Avez-vous un témoignage particulier sur chacun de vos six tableaux de la Donation Granville ?
Notre-Dame de Paris, 1952, fut un de mes premiers tableaux, avant même d’aller travailler avec Szenes. J’avais loué une chambre dans un petit hôtel, quai de Montebello, où j’ai peint plusieurs Notre-Dame. Les trois autres tableaux ainsi que le collage et le dessin faisaient partie du contrat avec Pierre Loeb et Pierre Granville. Ils représentent des compositions-paysages et une nature morte, peintes dans mon atelier à Paris rue Valadon. Le choix des tableaux montre bien les différentes techniques que j’employais à l’époque : la peinture à l’huile au couteau très souple et donc sans épaisseur, la gouache, le dessin au fusain et le collage. J’ai fait aussi des reliefs en plomb. Toutes les techniques sont intéressantes.
Les années 1950
J’aimerais connaître votre témoignage sur cette époque des années 50, à tous points de vue : littéraire, artistique, politique… Quel état d’esprit avez-vous pu ressentir et retenir de cette époque marquée par l’après-guerre ? Était-elle considérée comme un renouveau ? Cette question peut vous paraître très large, mais très peu d’écrits existent, excepté ceux de l’époque. Malgré le recul, assez peu de critiques se sont penchés sur cette question, à l’inverse de l’abstraction américaine.

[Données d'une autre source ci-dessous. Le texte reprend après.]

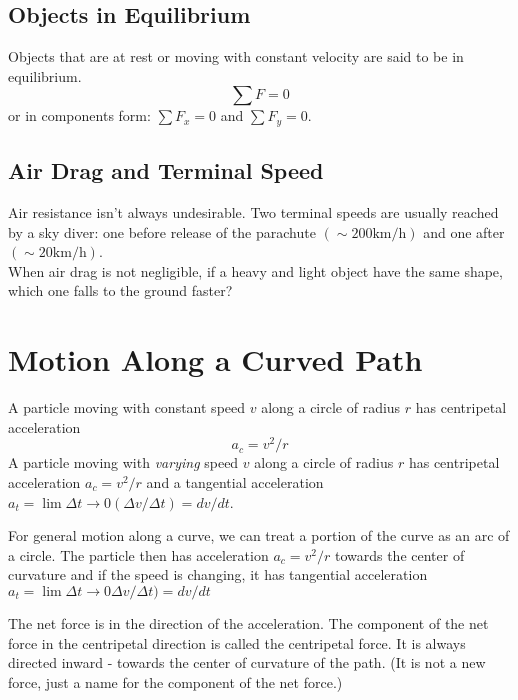 \documentclass[11pt,a4paper]{report}
\begin{document}
\subsection{Objects in Equilibrium} Objects that are at rest or moving with constant velocity are said to be in equilibrium. $$\sum F = 0$$ or in components form: $\sum F_x = 0$ and $\sum F_y = 0$.

\subsection{Air Drag and Terminal Speed} Air resistance isn't always undesirable.
Two terminal speeds are usually reached by a sky diver: one before release of the parachute $\left(\sim 200 \mathrm{ km/h}\right)$ and one after $\left(\sim 20 \mathrm{ km/h}\right)$.
\\When air drag is not negligible, if a heavy and light object have the same shape, which one falls to the ground faster?

\section{Motion Along a Curved Path}
A particle moving with constant speed $v$ along a circle of radius $r$ has centripetal acceleration $$a_c = v^2/r$$
A particle moving with \textit{varying} speed $v$ along a circle of radius $r$ has centripetal acceleration $a_c = v^2/r$ and a tangential acceleration $a_t = \lim{\Delta{t} \to 0} (\Delta{v}/\Delta{t}) = dv/dt$.

\hspace{1mm}

\noindent
For general motion along a curve, we can treat a portion of the curve as an arc of a circle. The particle then has acceleration $a_c = v^2/r$ towards the center of curvature and if the speed is changing, it has tangential acceleration $a_t = \lim{\Delta{t} \to 0} \Delta{v}/\Delta{t}) = dv/dt$


\hspace{1mm}

\noindent
The net force is in the direction of the acceleration. The component of the net force in the centripetal direction is called the centripetal force. It is always directed inward - towards the center of curvature of the path. (It is not a new force, just a name for the component of the net force.)
\end{document}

À cette époque d’après-guerre, il y eut un développement massif des théories des trois grands abstraits : Klee, Kandinsky, Mondrian, dont nous pensions être les successeurs directs. Il n’y avait personne entre Klee et Vieira da Silva, personne entre Kandinsky et Poliakoff, personne entre Mondrian et les premiers abstraits géométriques (Dewasne, Vasarely, Magnelli, Herbin…) il n’y avait pas d’intermédiaires. La peinture figurative avait encore une très forte influence et nous étions en période de « guerre picturale » et une très grande solidarité nous liait, ce qui s’est perdu par la suite. Nous formions des groupes qui se soutenaient les uns les autres. Les plus âgés acceptaient sans problème de voir les plus jeunes figurer dans les mêmes expositions qu’eux. La notion de vedettariat faisait sourire. C’était aussi l’époque où les marchands s’engageaient par contrat avec les peintres, formant ce qu’on appelait des « écuries », pour ma part celle de Pierre Loeb dite « écurie Pierre », l’écurie de Jeanne Bucher, l’écurie Denise René…
Trois grandes tendances de l’art abstrait existaient :
- L’art abstrait lyrique de Kandinsky et le symbolisme des couleurs avec Mathieu et le groupe Cobra dans un délire de couleurs…
- L’art abstrait poétique de Klee avec Vieira da Silva, Stael, Bissière, Ubac, Manessier, Tal Coat… auquel je me rattache.
- L’art abstrait géométrique de Mondrian avec Dewasne, Magnelli, Vasarely, Herbin…
Plutôt que de parler de renouveau, il faut plutôt parler d’exploitation et de développement des routes indiquées, offertes par Klee, Kandinsky et Mondrian. Ce fut le succès des trois précurseurs, leur consécration. Du point de vue littéraire, nous étions hostiles à la littérature et nous ne voulions à aucun prix que notre peinture soit littéraire. Du point de vue politique, c’était l’écroulement de la IVe République et le retour de de Gaulle en 1958.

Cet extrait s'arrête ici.